Anthropic requires a token cap on every request. When you don’t set maxTokens (per-model or per-call), the adapter falls back to a generous default of 4096 so a caller who never thought about caps still gets a complete answer instead of a 400.

  • Tool calling — vendor-neutral ToolConfigs map to Claude tool_use blocks; tool results round-trip back as user turns.
  • Streamingstream() yields text deltas, a tool-call once a tool_use block’s arguments have fully accumulated, and a terminal done carrying the final finish reason and usage.
  • Structured output — on by default. A root-object JSON Schema is forwarded to Claude’s native output_config.format (JSON-schema structured outputs). Non-object schemas or a structuredOutput: false override fall back to the agent’s soft system-prompt hint plus client-side validation.
  • Vision — auto-detected from the model name. Every Claude 3, 3.5/3.7, and 4 family model is treated as multimodal (prefixes claude-3, claude-4, claude-opus-4, claude-sonnet-4, claude-haiku-4); pre-3 families (claude-2, claude-instant) are text-only. Override either way with the vision flag.
  • No embedder. Anthropic ships no first-party embeddings API, so this adapter has no embedder(). Pair Claude with an embedding provider — OpenAI, Google, Bedrock, or Ollama — when you need vectors.
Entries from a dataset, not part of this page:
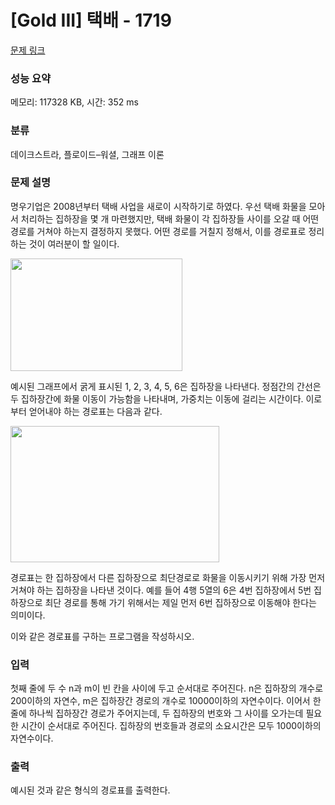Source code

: # [Gold III] 택배 - 1719 

[문제 링크](https://www.acmicpc.net/problem/1719) 

### 성능 요약

메모리: 117328 KB, 시간: 352 ms

### 분류

데이크스트라, 플로이드–워셜, 그래프 이론

### 문제 설명

<p>명우기업은 2008년부터 택배 사업을 새로이 시작하기로 하였다. 우선 택배 화물을 모아서 처리하는 집하장을 몇 개 마련했지만, 택배 화물이 각 집하장들 사이를 오갈 때 어떤 경로를 거쳐야 하는지 결정하지 못했다. 어떤 경로를 거칠지 정해서, 이를 경로표로 정리하는 것이 여러분이 할 일이다.</p>

<p><img alt="" src="https://www.acmicpc.net/JudgeOnline/upload/201005/taekbae.PNG" style="height:180px; width:275px"></p>

<p>예시된 그래프에서 굵게 표시된 1, 2, 3, 4, 5, 6은 집하장을 나타낸다. 정점간의 간선은 두 집하장간에 화물 이동이 가능함을 나타내며, 가중치는 이동에 걸리는 시간이다. 이로부터 얻어내야 하는 경로표는 다음과 같다.</p>

<p><img alt="" src="https://www.acmicpc.net/JudgeOnline/upload/201005/tktk.PNG" style="height:218px; width:334px"></p>

<p>경로표는 한 집하장에서 다른 집하장으로 최단경로로 화물을 이동시키기 위해 가장 먼저 거쳐야 하는 집하장을 나타낸 것이다. 예를 들어 4행 5열의 6은 4번 집하장에서 5번 집하장으로 최단 경로를 통해 가기 위해서는 제일 먼저 6번 집하장으로 이동해야 한다는 의미이다.</p>

<p>이와 같은 경로표를 구하는 프로그램을 작성하시오.</p>

### 입력 

 <p>첫째 줄에 두 수 n과 m이 빈 칸을 사이에 두고 순서대로 주어진다. n은 집하장의 개수로 200이하의 자연수, m은 집하장간 경로의 개수로 10000이하의 자연수이다. 이어서 한 줄에 하나씩 집하장간 경로가 주어지는데, 두 집하장의 번호와 그 사이를 오가는데 필요한 시간이 순서대로 주어진다. 집하장의 번호들과 경로의 소요시간은 모두 1000이하의 자연수이다.</p>

### 출력 

 <p>예시된 것과 같은 형식의 경로표를 출력한다.</p>

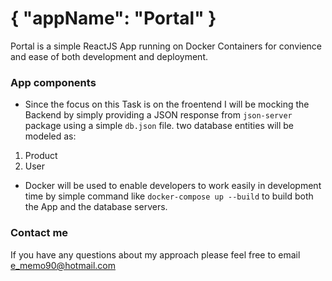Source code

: 
# { "appName": "Portal" }

Portal is a simple ReactJS App running on Docker Containers for convience and ease of both development and deployment.

### App components

- Since the focus on this Task is on the froentend I will be mocking the Backend by simply providing a JSON response from `json-server` package using a simple `db.json` file. two database entities will be modeled as:

1. Product
2. User

- Docker will be used to enable developers to work easily in development time by simple command like `docker-compose up --build` to build both the App and the database servers.

### Contact me

If you have any questions about my approach please feel free to email e_memo90@hotmail.com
Image attachments accept both a remote url and inlined base64 bytes (image/jpeg, image/png, image/gif, image/webp).

Pass image parts on a user message — the agent resolves attachments before they reach the adapter, which forwards them as Claude image blocks.

const model = anthropic.model({ name: "claude-sonnet-4-6" });
const response = await model.complete([
{
role: "user",
content: [
{ type: "text", text: "What's in this photo?" },
{ type: "image", source: { url: "https://example.com/cat.jpg" } },
],
},
]);

Every response reports token usage (input, output, total). Claude bills input and output separately with no pre-summed total, so the adapter computes total itself; prompt-cache reads surface as cachedTokens when present.

To turn tokens into money, attach a pricing registry — keyed by model name, in USD per million tokens. It can live on the SDK (one source of truth) or per-model (wins when both are set). With pricing set, the framework rolls cost up through every node of the AgentReport.

const anthropic = new AnthropicSDK({
apiKey: process.env.ANTHROPIC_API_KEY!,
pricing: {
"claude-haiku-4-5": { input: 1, output: 5, cachedInput: 0.1 },
"claude-sonnet-4-6": { input: 3, output: 15, cachedInput: 0.3 },
},
});

Need an offline token estimate before a call? anthropic.count(text) returns a fast character-heuristic approximation — good for budgeting and quota guards, not for billing.

For the agent/workflow surface these models plug into, see @warlock.js/ai. For provider-specific notes and the latest model ids, see the setup-anthropic skill.